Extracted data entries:
****************************************

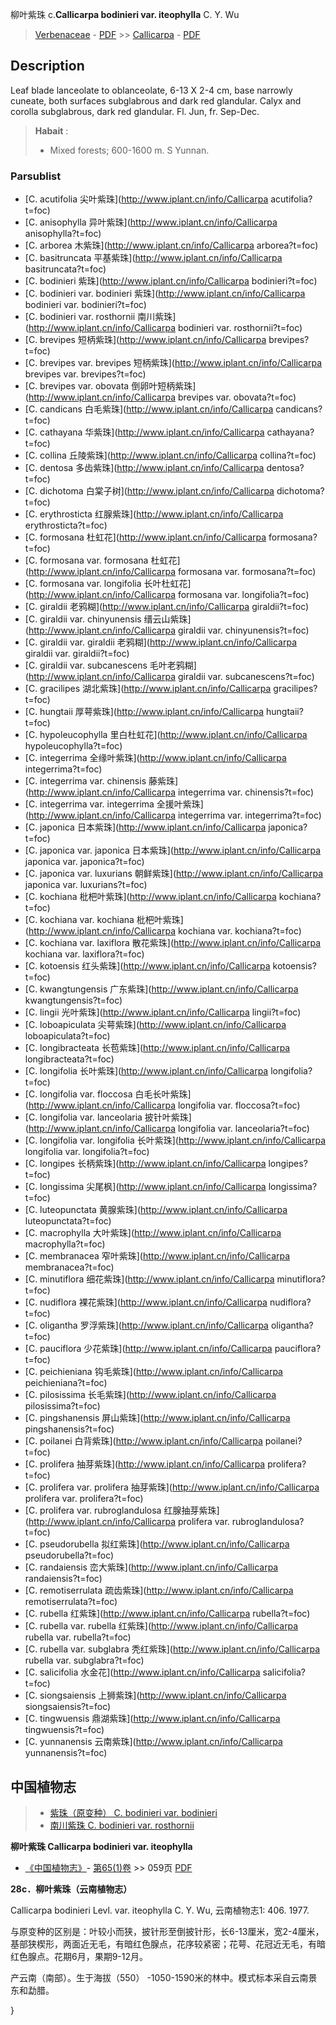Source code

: 柳叶紫珠 c.**Callicarpa bodinieri var. iteophylla** C. Y. Wu

> [Verbenaceae](http://www.iplant.cn/info/Verbenaceae?t=foc) - [PDF](http://www.iplant.cn/foc/pdf/Verbenaceae.pdf) >> [Callicarpa](http://www.iplant.cn/info/Callicarpa?t=foc) - [PDF](http://www.iplant.cn/foc/pdf/Callicarpa.pdf)

## Description

Leaf blade lanceolate to oblanceolate, 6-13 X   2-4 cm, base narrowly cuneate, both surfaces subglabrous and dark red glandular. Calyx and corolla subglabrous, dark red glandular. Fl. Jun, fr. Sep-Dec.

> **Habait** : 
>* Mixed forests; 600-1600 m. S Yunnan.

### Parsublist

* [C.  acutifolia  尖叶紫珠](http://www.iplant.cn/info/Callicarpa acutifolia?t=foc)
* [C.  anisophylla  异叶紫珠](http://www.iplant.cn/info/Callicarpa anisophylla?t=foc)
* [C.  arborea  木紫珠](http://www.iplant.cn/info/Callicarpa arborea?t=foc)
* [C.  basitruncata  平基紫珠](http://www.iplant.cn/info/Callicarpa basitruncata?t=foc)
* [C.  bodinieri  紫珠](http://www.iplant.cn/info/Callicarpa bodinieri?t=foc)
* [C.  bodinieri var. bodinieri  紫珠](http://www.iplant.cn/info/Callicarpa bodinieri var. bodinieri?t=foc)
* [C.  bodinieri var. rosthornii  南川紫珠](http://www.iplant.cn/info/Callicarpa bodinieri var. rosthornii?t=foc)
* [C.  brevipes  短柄紫珠](http://www.iplant.cn/info/Callicarpa brevipes?t=foc)
* [C.  brevipes var. brevipes  短柄紫珠](http://www.iplant.cn/info/Callicarpa brevipes var. brevipes?t=foc)
* [C.  brevipes var. obovata  倒卵叶短柄紫珠](http://www.iplant.cn/info/Callicarpa brevipes var. obovata?t=foc)
* [C.  candicans  白毛紫珠](http://www.iplant.cn/info/Callicarpa candicans?t=foc)
* [C.  cathayana  华紫珠](http://www.iplant.cn/info/Callicarpa cathayana?t=foc)
* [C.  collina  丘陵紫珠](http://www.iplant.cn/info/Callicarpa collina?t=foc)
* [C.  dentosa  多齿紫珠](http://www.iplant.cn/info/Callicarpa dentosa?t=foc)
* [C.  dichotoma  白棠子树](http://www.iplant.cn/info/Callicarpa dichotoma?t=foc)
* [C.  erythrosticta  红腺紫珠](http://www.iplant.cn/info/Callicarpa erythrosticta?t=foc)
* [C.  formosana  杜虹花](http://www.iplant.cn/info/Callicarpa formosana?t=foc)
* [C.  formosana var. formosana  杜虹花](http://www.iplant.cn/info/Callicarpa formosana var. formosana?t=foc)
* [C.  formosana var. longifolia  长叶杜虹花](http://www.iplant.cn/info/Callicarpa formosana var. longifolia?t=foc)
* [C.  giraldii  老鸦糊](http://www.iplant.cn/info/Callicarpa giraldii?t=foc)
* [C.  giraldii var. chinyunensis  缙云山紫珠](http://www.iplant.cn/info/Callicarpa giraldii var. chinyunensis?t=foc)
* [C.  giraldii var. giraldii  老鸦糊](http://www.iplant.cn/info/Callicarpa giraldii var. giraldii?t=foc)
* [C.  giraldii var. subcanescens  毛叶老鸦糊](http://www.iplant.cn/info/Callicarpa giraldii var. subcanescens?t=foc)
* [C.  gracilipes  湖北紫珠](http://www.iplant.cn/info/Callicarpa gracilipes?t=foc)
* [C.  hungtaii  厚萼紫珠](http://www.iplant.cn/info/Callicarpa hungtaii?t=foc)
* [C.  hypoleucophylla  里白杜虹花](http://www.iplant.cn/info/Callicarpa hypoleucophylla?t=foc)
* [C.  integerrima  全缘叶紫珠](http://www.iplant.cn/info/Callicarpa integerrima?t=foc)
* [C.  integerrima var. chinensis  藤紫珠](http://www.iplant.cn/info/Callicarpa integerrima var. chinensis?t=foc)
* [C.  integerrima var. integerrima  全援叶紫珠](http://www.iplant.cn/info/Callicarpa integerrima var. integerrima?t=foc)
* [C.  japonica  日本紫珠](http://www.iplant.cn/info/Callicarpa japonica?t=foc)
* [C.  japonica var. japonica  日本紫珠](http://www.iplant.cn/info/Callicarpa japonica var. japonica?t=foc)
* [C.  japonica var. luxurians  朝鲜紫珠](http://www.iplant.cn/info/Callicarpa japonica var. luxurians?t=foc)
* [C.  kochiana  枇杷叶紫珠](http://www.iplant.cn/info/Callicarpa kochiana?t=foc)
* [C.  kochiana var. kochiana  枇杷叶紫珠](http://www.iplant.cn/info/Callicarpa kochiana var. kochiana?t=foc)
* [C.  kochiana var. laxiflora  散花紫珠](http://www.iplant.cn/info/Callicarpa kochiana var. laxiflora?t=foc)
* [C.  kotoensis  红头紫珠](http://www.iplant.cn/info/Callicarpa kotoensis?t=foc)
* [C.  kwangtungensis  广东紫珠](http://www.iplant.cn/info/Callicarpa kwangtungensis?t=foc)
* [C.  lingii  光叶紫珠](http://www.iplant.cn/info/Callicarpa lingii?t=foc)
* [C.  loboapiculata  尖萼紫珠](http://www.iplant.cn/info/Callicarpa loboapiculata?t=foc)
* [C.  longibracteata  长苞紫珠](http://www.iplant.cn/info/Callicarpa longibracteata?t=foc)
* [C.  longifolia  长叶紫珠](http://www.iplant.cn/info/Callicarpa longifolia?t=foc)
* [C.  longifolia var. floccosa  白毛长叶紫珠](http://www.iplant.cn/info/Callicarpa longifolia var. floccosa?t=foc)
* [C.  longifolia var. lanceolaria  披针叶紫珠](http://www.iplant.cn/info/Callicarpa longifolia var. lanceolaria?t=foc)
* [C.  longifolia var. longifolia  长叶紫珠](http://www.iplant.cn/info/Callicarpa longifolia var. longifolia?t=foc)
* [C.  longipes  长柄紫珠](http://www.iplant.cn/info/Callicarpa longipes?t=foc)
* [C.  longissima  尖尾枫](http://www.iplant.cn/info/Callicarpa longissima?t=foc)
* [C.  luteopunctata  黄腺紫珠](http://www.iplant.cn/info/Callicarpa luteopunctata?t=foc)
* [C.  macrophylla  大叶紫珠](http://www.iplant.cn/info/Callicarpa macrophylla?t=foc)
* [C.  membranacea  窄叶紫珠](http://www.iplant.cn/info/Callicarpa membranacea?t=foc)
* [C.  minutiflora  细花紫珠](http://www.iplant.cn/info/Callicarpa minutiflora?t=foc)
* [C.  nudiflora  裸花紫珠](http://www.iplant.cn/info/Callicarpa nudiflora?t=foc)
* [C.  oligantha  罗浮紫珠](http://www.iplant.cn/info/Callicarpa oligantha?t=foc)
* [C.  pauciflora  少花紫珠](http://www.iplant.cn/info/Callicarpa pauciflora?t=foc)
* [C.  peichieniana  钩毛紫珠](http://www.iplant.cn/info/Callicarpa peichieniana?t=foc)
* [C.  pilosissima  长毛紫珠](http://www.iplant.cn/info/Callicarpa pilosissima?t=foc)
* [C.  pingshanensis  屏山紫珠](http://www.iplant.cn/info/Callicarpa pingshanensis?t=foc)
* [C.  poilanei  白背紫珠](http://www.iplant.cn/info/Callicarpa poilanei?t=foc)
* [C.  prolifera  抽芽紫珠](http://www.iplant.cn/info/Callicarpa prolifera?t=foc)
* [C.  prolifera var. prolifera  抽芽紫珠](http://www.iplant.cn/info/Callicarpa prolifera var. prolifera?t=foc)
* [C.  prolifera var. rubroglandulosa  红腺抽芽紫珠](http://www.iplant.cn/info/Callicarpa prolifera var. rubroglandulosa?t=foc)
* [C.  pseudorubella  拟红紫珠](http://www.iplant.cn/info/Callicarpa pseudorubella?t=foc)
* [C.  randaiensis  峦大紫珠](http://www.iplant.cn/info/Callicarpa randaiensis?t=foc)
* [C.  remotiserrulata  疏齿紫珠](http://www.iplant.cn/info/Callicarpa remotiserrulata?t=foc)
* [C.  rubella  红紫珠](http://www.iplant.cn/info/Callicarpa rubella?t=foc)
* [C.  rubella var. rubella  红紫珠](http://www.iplant.cn/info/Callicarpa rubella var. rubella?t=foc)
* [C.  rubella var. subglabra  秃红紫珠](http://www.iplant.cn/info/Callicarpa rubella var. subglabra?t=foc)
* [C.  salicifolia  水金花](http://www.iplant.cn/info/Callicarpa salicifolia?t=foc)
* [C.  siongsaiensis  上狮紫珠](http://www.iplant.cn/info/Callicarpa siongsaiensis?t=foc)
* [C.  tingwuensis  鼎湖紫珠](http://www.iplant.cn/info/Callicarpa tingwuensis?t=foc)
* [C.  yunnanensis  云南紫珠](http://www.iplant.cn/info/Callicarpa yunnanensis?t=foc)

## 中国植物志

> * [紫珠（原变种）  C.  bodinieri var. bodinieri](Callicarpa-bodinieri-var-bodinieri-紫珠(原变种).md)
> * [南川紫珠  C.  bodinieri var. rosthornii](Callicarpa-bodinieri-var-rosthornii-南川紫珠.md)

**柳叶紫珠 Callicarpa bodinieri var. iteophylla**

* [《中国植物志》](http://www.iplant.cn/frps)- [第65(1)卷](http://www.iplant.cn/frps/vol/65(1)) >> 059页 [PDF](http://www.iplant.cn/frps/pdf/65(1)/059a.pdf)

**28c．柳叶紫珠（云南植物志）**

Callicarpa bodinieri Levl. var. iteophylla C. Y. Wu, 云南植物志1: 406. 1977.

与原变种的区别是：叶较小而狭，披针形至倒披针形，长6-13厘米，宽2-4厘米，基部狭楔形，两面近无毛，有暗红色腺点，花序较紧密；花萼、花冠近无毛，有暗红色腺点。花期6月，果期9-12月。

产云南（南部）。生于海拔（550） -1050-1590米的林中。模式标本采自云南景东和勐腊。

}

****************************************

PROBLEM REQUIREMENTS: Whenever the word "formosana" appears in a line above, copy that line.

ANSWER FOR THE TASK:
* [C.  formosana  杜虹花](http://www.iplant.cn/info/Callicarpa formosana?t=foc)
* [C.  formosana var. formosana  杜虹花](http://www.iplant.cn/info/Callicarpa formosana var. formosana?t=foc)
* [C.  formosana var. longifolia  长叶杜虹花](http://www.iplant.cn/info/Callicarpa formosana var. longifolia?t=foc)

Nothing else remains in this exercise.